En este sentido, distintas iniciativas han surgido desde lo profundo de las clases revolucionarias a lo largo y ancho del país, que se enfrentan tanto al paramilitarismo de la narco-burguesía como a la violencia terrorista del estado a través de la autogestión popular. Los dignos ejemplos de la Coordinadora Regional de Autoridades Comunitarias-Policía Comunitaria, las juntas del buen gobierno del EZLN y los distintos estallidos de la rabia popular, como el de Ascensión, Chihuahua, donde el pueblo se alzó contra sicarios, militares y policías, son apenas unas cuantas expresiones de creatividad, que aunque limitadas regional y sectorialmente, iluminan el camino (de muchos que puede haber) para ir contra y más allá de la militarización.
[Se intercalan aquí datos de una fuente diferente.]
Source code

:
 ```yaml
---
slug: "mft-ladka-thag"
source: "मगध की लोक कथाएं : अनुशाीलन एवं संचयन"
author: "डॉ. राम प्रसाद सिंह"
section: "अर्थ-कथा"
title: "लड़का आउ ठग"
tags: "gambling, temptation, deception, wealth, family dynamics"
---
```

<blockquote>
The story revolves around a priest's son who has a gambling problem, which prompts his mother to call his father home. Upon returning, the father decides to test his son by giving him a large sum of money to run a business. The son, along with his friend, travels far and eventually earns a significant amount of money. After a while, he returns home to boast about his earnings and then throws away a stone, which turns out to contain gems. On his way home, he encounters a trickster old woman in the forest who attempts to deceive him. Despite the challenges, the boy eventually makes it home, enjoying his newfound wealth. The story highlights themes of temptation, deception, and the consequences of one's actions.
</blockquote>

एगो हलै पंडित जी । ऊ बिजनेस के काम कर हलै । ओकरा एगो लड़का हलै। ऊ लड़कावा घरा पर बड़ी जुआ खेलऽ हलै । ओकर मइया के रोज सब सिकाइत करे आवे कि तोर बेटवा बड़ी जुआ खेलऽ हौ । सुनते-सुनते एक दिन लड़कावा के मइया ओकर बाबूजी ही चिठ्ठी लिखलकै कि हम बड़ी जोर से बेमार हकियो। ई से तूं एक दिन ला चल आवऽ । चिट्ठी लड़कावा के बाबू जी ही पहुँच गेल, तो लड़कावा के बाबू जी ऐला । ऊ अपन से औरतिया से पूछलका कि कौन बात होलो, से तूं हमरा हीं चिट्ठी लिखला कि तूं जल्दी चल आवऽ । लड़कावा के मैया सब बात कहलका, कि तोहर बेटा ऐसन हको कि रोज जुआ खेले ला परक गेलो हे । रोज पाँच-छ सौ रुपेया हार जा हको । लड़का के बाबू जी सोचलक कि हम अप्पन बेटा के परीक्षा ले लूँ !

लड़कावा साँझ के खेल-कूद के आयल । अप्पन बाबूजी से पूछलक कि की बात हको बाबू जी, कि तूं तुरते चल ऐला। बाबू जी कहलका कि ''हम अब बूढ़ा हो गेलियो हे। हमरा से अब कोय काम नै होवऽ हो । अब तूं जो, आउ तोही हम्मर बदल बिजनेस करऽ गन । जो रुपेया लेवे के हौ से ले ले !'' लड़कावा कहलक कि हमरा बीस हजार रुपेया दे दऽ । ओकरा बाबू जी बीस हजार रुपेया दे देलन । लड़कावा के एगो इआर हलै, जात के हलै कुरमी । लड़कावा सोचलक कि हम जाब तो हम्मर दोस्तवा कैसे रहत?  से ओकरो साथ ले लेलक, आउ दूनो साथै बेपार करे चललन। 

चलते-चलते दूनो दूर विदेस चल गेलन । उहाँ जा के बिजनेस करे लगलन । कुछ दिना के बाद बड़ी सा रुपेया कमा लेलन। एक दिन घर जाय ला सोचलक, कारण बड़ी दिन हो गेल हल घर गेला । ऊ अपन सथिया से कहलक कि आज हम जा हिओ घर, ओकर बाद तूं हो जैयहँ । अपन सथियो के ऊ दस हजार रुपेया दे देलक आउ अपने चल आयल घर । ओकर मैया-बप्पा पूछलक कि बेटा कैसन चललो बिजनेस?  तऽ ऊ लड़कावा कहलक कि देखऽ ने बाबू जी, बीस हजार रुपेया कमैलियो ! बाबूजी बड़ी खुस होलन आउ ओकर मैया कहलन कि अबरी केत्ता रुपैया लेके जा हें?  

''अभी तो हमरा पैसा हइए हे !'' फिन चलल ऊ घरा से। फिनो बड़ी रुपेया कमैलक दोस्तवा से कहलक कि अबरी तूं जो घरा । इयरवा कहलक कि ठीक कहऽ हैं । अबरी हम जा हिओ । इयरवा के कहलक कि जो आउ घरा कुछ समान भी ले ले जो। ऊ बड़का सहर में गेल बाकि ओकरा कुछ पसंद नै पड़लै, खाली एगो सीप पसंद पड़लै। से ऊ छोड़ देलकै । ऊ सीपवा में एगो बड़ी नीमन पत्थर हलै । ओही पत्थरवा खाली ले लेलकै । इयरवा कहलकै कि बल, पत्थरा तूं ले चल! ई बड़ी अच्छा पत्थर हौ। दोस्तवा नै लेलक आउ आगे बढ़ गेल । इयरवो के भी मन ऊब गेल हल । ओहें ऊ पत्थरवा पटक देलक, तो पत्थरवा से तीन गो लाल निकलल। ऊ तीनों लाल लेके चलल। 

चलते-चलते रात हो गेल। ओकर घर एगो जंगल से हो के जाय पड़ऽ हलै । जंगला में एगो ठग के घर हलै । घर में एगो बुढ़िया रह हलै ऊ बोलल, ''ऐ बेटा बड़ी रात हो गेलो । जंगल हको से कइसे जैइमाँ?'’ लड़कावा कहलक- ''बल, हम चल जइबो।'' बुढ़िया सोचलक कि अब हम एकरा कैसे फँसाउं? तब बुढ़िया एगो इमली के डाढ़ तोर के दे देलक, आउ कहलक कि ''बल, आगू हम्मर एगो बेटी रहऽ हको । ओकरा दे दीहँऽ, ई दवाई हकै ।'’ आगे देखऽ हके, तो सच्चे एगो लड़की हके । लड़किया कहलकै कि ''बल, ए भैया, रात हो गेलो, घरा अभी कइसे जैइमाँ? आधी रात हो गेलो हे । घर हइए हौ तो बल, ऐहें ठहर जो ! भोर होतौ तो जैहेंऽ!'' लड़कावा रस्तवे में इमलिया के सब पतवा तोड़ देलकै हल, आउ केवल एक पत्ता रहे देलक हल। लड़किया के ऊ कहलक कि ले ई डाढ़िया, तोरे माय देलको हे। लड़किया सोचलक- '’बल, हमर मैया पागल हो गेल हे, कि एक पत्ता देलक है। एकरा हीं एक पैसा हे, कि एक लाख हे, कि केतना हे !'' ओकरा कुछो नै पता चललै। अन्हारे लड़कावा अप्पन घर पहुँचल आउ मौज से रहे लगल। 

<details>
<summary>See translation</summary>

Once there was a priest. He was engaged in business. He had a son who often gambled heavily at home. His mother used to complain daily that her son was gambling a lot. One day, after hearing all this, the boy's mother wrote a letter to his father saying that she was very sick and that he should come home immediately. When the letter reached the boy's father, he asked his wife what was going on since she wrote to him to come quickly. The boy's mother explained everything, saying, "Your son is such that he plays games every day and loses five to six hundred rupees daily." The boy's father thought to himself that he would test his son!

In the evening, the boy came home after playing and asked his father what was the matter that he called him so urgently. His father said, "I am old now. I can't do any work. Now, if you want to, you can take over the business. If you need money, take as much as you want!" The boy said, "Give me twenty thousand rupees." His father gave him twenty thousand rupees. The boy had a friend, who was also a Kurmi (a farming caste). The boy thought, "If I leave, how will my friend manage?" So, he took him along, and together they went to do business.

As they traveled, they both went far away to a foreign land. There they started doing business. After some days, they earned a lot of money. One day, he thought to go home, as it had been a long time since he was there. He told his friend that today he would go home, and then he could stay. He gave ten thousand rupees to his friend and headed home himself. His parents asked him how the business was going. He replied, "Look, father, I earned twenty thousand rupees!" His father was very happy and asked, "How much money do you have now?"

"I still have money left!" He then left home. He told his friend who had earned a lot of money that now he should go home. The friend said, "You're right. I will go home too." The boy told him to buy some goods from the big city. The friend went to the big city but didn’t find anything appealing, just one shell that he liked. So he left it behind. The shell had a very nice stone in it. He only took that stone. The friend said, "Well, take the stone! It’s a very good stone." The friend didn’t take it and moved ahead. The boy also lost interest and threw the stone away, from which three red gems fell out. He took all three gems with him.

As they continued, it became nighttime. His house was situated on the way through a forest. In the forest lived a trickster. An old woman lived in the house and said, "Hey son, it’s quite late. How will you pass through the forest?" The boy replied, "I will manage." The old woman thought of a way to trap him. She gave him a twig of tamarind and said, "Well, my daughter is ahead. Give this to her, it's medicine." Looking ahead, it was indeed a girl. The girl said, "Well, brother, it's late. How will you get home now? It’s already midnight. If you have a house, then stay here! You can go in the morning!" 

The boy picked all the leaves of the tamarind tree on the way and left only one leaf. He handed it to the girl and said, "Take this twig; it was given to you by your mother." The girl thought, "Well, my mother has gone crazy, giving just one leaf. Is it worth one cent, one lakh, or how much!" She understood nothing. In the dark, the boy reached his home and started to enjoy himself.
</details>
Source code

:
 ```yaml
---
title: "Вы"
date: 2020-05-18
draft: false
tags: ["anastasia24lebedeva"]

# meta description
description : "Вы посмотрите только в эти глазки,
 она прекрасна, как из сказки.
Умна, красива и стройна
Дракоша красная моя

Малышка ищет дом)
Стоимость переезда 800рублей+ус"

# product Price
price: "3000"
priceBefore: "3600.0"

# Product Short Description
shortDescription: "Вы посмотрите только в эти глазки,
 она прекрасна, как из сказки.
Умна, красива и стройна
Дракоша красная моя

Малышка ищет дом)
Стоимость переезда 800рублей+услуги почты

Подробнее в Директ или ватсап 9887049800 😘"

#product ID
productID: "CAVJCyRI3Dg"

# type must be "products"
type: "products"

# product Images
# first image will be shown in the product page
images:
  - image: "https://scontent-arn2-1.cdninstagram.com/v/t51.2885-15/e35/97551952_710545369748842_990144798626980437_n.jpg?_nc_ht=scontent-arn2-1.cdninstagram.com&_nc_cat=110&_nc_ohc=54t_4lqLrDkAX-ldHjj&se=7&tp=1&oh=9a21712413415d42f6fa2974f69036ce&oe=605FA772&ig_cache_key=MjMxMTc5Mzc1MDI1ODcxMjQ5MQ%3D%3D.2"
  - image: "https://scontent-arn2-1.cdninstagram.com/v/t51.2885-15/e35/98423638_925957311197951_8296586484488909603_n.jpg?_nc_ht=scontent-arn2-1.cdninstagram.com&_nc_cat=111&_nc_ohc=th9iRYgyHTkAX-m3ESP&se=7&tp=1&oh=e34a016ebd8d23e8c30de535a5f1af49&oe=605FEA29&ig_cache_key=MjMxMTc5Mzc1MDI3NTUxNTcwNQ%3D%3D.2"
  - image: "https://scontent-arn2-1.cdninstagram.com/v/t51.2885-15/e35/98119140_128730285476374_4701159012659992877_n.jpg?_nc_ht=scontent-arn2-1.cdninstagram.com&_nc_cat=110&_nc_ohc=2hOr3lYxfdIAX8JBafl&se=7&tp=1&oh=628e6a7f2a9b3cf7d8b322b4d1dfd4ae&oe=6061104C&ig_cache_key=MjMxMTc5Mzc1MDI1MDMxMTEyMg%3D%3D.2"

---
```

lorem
El caso de Cheran, en este contexto, representa uno de los más importantes avances en la lucha de clases contemporánea, pues la construcción que el pueblo Purepecha ha llevado a cabo de la autonomía popular, expresada en el rechazo a las elecciones oficiales y la autodefensa armada de la comunidad entera por sobre de los policías y en contra de los narco-talabosques, son acciones que pasan a cuestionar radicalmente al actual régimen, tanto a su estrategia militarista como a la antidemocracia imperante. Como una breve narración de los hechos: la comunidad indígena de Cheran poseía un total de 27 mil hectáreas de bosque, de las cuales, fueron taladas 20 mil por grupos amparados tanto por el gobierno estatal y federal como por paramilitares que sembraban el miedo entre la población. El 15 de abril del presente año, las mujeres del pueblo alzaron su voz, “Hasta aquí, basta ya” fue su palabra y hombres, ancianos y niños se movilizaron para expulsar tanto a las autoridades locales y policías como a los talamontes y paramilitares, declarando un comité de autogobierno e implementando los “rondines comunitarios” de autodefensa. A pesar de que en un inicio la comunidad exigía la presencia del ejército para la protección de sus bosques, las negativas del gobierno federal hicieron que las acciones populares se radicalizaran, culminando con el boicot de las jornadas electorales michoacanas en Cheran que rechazó la imposición de las urnas antidemocráticas de los partidos e instituciones de la burguesía.

Así, no solo recibimos una lección de paz, justicia y dignidad, sino que, ante todo, vemos iluminarse al camino de la lucha popular contra y más allá de la militarización: la autonomía, la autogestión y la autodefensa que debemos articular a través de un partido revolucionario de las clases oprimidas que levante una estrategia para la destrucción del estado semi-colonial mexicano y que pueda realizar las tareas urgentes de independencia, democracia, libertad y socialismo que nos impone la historia. Tanto Chera, como los pueblos de Indoamérica, pese a todas las limitaciones y contradicciones que arrastran, hoy vuelven a señalarnos un camino para despertar de la pesadilla del neoliberalismo y este camino se encuentra lo más alejado posible de las instituciones, de los partidos y de las urnas de la burguesía; el camino de la revolución no admite medias tintas, es preciso caminar decididos rumbo al frente único anti-imperialista para organizar la defensa popular y avanzar hacia la ofensiva final.